Category: Rivera Garza Cristina

A Mexican selection for July

July means Spanish and Portuguese Lit Month hosted by Stu. I’ve been joining in since 2016, but this year I thought I’d have a theme. Since I started reading translated fiction regularly, some of my favourite books have come from Mexico. I’ve found a few unread Mexican books at home, so they’re what I’m planning to concentrate on this month.

To start things off, though, here’s a look back on some Mexican highlights from past years of the blog…

Signs Preceding the End of the World by Yuri Herrera (tr. Lisa Dillman). Possibly my favourite of all Mexican novels that I’ve read. A crossing over the Mexico-US border becomes a literal descent into the underworld, in a vivid tale of blurred boundaries and thresholds.

Mildew by Paulette Jonguitud (tr. the author). A novel that breaks down the distinction between memory and reality, imagination and physical space. Mildew starts to grow over Constanza’s body on the day before her daughter’s wedding – does she have control over the story she’s telling?

Sudden Death by Álvaro Enrigue (tr. Natasha Wimmer). The tale of a cosmic tennis match between Caravaggio and Quevedo, spliced with accounts of a world being formed in the cauldron of the 16th and 17th centuries.

Down the Rabbit Hole by Juan Pablo Villalobos (tr. Rosalind Harvey). My introduction to Mexican fiction (and one of the key books introducing me to contemporary translated fiction in general). A drug baron’s son gets his wish to travel to Liberia for a pet hippo – and his perspective transforms what we understand.

The Iliac Crest by Cristina Rivera Garza (tr. Sarah Booker). More blurred boundaries in a story of mysterious visitors that treats social marginalisation as contagious.

Well, looking those up has got me excited for reading more… Do you have any favourite Mexican books?

The Iliac Crest – Cristina Rivera Garza

Today’s book is a short, strange and slippery novel from Mexico, only the second novel by Cristina Rivera Garza to appear in English. At the start, two women visit, and take up residence in, the unnamed narrator’s house. One claims to be the writer Amparo Dávila, and says she knows the narrator from when he was a tree. The second woman is an ex-lover of the narrator’s, referred to only as “the Betrayed”. The two women begin to speak to each other in a private language, and tell the narrator that they know he’s really a woman. Feeling threatened, the narrator decides to find out if his visitor really is Amparo Dávila – but this sets him on a course that will lead him to question what he thought he knew.

In her introduction, Rivera Garza refers to Amparo Dávila as a writer who has been marginalised in real life. In the novel, Amparo tells the narrator that she is writing about her disappearance – and disappearance is treated as a contagion. The narrator realises that he is part of a community of the disappeared:

And disappeared were our voices, our smells, our desires. We lived, if you will, in the in-between. Or rather, we lived with one foot in the grave and the other on terrain that held only a minute resemblance to life. Very few knew about us and even fewer worried about our fate.

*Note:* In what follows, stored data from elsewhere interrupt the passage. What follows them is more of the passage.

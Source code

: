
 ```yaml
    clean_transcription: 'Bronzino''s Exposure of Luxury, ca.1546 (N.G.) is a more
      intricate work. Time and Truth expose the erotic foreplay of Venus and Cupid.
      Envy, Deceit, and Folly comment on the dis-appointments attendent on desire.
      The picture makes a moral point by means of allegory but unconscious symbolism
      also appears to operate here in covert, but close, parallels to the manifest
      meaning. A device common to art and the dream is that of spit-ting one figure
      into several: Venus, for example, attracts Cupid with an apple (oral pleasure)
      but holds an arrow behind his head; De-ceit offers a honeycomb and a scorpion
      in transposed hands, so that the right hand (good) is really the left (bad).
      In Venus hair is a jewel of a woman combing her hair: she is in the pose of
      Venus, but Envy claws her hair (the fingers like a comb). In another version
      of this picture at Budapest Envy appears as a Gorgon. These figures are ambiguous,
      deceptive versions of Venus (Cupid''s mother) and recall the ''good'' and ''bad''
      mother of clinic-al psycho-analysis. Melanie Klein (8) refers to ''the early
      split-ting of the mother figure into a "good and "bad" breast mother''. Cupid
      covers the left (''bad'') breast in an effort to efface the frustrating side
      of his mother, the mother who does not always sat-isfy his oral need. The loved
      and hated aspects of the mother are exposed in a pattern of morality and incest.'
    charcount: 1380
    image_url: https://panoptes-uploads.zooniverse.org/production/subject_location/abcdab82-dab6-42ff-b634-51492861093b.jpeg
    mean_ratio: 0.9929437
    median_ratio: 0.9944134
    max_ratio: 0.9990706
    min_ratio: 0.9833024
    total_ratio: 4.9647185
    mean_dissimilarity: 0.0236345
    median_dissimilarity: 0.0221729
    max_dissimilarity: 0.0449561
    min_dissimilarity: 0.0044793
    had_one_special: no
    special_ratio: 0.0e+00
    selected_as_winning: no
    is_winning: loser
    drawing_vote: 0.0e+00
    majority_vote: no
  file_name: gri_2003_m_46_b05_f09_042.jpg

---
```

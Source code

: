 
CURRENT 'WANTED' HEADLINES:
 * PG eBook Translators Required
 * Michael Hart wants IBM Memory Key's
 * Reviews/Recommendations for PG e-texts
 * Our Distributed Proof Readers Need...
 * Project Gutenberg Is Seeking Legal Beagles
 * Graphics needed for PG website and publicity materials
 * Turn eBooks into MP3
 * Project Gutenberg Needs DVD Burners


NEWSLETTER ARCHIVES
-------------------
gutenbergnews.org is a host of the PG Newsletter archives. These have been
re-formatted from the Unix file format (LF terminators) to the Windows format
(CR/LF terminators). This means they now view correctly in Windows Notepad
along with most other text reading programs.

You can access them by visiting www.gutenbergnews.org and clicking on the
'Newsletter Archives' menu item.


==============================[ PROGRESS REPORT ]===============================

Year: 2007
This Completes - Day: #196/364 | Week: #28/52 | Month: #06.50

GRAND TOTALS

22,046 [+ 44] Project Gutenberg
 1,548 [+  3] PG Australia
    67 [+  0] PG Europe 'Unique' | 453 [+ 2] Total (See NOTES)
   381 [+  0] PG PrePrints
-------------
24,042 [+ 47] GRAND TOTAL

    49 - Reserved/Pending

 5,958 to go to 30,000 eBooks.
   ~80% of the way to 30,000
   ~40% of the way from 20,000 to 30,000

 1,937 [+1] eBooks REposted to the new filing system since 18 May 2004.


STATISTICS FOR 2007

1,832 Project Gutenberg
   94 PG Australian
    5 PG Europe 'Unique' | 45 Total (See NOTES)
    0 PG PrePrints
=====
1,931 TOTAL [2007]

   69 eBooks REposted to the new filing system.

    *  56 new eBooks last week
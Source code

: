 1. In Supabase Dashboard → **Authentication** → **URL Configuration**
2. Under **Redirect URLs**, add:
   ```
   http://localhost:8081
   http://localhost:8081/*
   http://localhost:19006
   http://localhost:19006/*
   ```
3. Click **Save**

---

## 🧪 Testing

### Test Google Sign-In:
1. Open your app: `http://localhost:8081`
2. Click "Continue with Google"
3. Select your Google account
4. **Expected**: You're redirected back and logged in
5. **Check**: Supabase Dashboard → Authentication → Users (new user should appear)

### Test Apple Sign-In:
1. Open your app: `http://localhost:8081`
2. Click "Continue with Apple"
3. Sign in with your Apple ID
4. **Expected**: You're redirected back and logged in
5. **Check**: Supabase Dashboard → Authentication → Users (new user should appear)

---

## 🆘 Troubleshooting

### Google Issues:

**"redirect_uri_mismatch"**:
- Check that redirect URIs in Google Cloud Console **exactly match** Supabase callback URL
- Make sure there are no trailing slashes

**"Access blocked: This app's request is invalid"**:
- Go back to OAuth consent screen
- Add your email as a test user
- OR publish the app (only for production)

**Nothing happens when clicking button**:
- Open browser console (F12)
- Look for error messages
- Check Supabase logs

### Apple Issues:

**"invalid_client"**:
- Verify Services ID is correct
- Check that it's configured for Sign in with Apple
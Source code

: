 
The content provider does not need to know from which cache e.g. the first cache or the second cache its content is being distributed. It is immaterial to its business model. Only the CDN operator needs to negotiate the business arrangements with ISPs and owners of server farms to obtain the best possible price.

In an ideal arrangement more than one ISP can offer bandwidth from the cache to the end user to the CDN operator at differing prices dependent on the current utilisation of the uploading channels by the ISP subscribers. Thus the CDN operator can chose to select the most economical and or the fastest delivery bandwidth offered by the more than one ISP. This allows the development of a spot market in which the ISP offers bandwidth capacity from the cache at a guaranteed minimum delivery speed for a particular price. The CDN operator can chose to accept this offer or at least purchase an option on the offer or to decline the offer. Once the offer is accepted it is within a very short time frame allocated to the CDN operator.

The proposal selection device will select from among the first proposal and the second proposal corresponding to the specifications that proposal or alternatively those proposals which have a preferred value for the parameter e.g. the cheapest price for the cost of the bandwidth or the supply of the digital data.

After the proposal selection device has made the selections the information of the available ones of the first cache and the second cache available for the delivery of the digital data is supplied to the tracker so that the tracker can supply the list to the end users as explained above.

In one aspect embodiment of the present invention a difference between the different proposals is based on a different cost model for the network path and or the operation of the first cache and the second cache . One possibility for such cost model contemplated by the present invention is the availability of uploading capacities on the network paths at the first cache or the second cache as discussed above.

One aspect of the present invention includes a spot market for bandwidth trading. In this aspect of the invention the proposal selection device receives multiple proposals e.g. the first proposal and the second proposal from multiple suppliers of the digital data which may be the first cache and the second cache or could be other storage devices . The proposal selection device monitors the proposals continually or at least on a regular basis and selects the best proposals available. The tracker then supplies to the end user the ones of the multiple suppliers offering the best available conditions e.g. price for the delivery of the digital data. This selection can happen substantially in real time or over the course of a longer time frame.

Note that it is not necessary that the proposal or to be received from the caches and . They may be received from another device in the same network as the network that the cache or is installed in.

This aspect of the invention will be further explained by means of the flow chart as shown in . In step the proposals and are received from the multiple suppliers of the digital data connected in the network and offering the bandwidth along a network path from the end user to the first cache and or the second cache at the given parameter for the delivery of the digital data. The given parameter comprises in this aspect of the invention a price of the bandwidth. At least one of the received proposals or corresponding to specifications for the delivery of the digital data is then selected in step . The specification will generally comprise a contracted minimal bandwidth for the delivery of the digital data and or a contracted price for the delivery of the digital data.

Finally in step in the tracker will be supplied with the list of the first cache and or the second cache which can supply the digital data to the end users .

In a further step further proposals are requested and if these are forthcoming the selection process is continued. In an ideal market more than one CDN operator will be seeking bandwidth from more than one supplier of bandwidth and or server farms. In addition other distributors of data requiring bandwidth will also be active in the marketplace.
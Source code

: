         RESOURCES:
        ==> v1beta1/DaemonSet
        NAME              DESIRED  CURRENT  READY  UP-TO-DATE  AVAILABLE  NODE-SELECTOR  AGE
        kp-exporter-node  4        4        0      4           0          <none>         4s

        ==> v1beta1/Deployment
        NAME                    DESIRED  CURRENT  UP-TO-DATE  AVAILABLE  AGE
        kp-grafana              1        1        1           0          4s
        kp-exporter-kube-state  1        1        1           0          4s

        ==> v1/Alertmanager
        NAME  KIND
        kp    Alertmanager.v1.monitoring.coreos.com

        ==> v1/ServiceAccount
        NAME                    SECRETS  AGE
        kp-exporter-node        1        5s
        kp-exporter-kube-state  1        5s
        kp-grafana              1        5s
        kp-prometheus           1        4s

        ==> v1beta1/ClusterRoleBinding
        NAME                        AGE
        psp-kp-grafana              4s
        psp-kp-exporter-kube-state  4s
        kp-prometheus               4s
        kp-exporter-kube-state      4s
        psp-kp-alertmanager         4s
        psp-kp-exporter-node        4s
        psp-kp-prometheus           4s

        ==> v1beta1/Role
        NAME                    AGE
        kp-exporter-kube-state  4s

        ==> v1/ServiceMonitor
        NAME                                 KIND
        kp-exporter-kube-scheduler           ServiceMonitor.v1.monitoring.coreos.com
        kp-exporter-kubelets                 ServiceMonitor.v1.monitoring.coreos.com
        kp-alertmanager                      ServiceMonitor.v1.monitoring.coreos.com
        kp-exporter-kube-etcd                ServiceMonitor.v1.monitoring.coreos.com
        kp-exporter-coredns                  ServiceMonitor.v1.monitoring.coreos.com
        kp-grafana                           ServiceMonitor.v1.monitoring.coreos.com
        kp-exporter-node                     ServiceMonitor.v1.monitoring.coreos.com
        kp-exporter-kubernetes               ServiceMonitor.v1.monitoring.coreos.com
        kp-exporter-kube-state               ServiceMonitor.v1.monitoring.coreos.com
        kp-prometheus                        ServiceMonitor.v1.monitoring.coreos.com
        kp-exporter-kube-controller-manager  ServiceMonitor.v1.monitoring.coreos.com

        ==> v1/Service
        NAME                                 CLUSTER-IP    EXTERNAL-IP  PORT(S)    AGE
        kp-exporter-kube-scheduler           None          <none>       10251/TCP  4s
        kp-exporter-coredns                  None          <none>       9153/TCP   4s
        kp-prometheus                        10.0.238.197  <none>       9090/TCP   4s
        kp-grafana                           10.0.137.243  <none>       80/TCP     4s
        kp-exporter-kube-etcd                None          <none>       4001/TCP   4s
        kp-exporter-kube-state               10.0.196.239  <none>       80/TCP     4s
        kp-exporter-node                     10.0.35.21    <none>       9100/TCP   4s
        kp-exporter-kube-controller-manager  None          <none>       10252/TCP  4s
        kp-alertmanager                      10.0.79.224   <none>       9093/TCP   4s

(translation by Sarah Booker)

By treating social marginalisation as a communicable disease, Rivera Garza externalises it, in a way that enables her vividly to blur the boundary between marginalised and ‘mainstream’. Other boundaries are also challenged throughout the novel: boundaries of gender, for example, or the line between concrete reality and abstract conception. The experience of reading The Iliac Crest is fluid and disorienting.

Book details

The Iliac Crest (2002) by Cristina Rivera Garza, tr. Sarah Booker (2017), And Other Stories, 144 pages, paperback (source: review copy).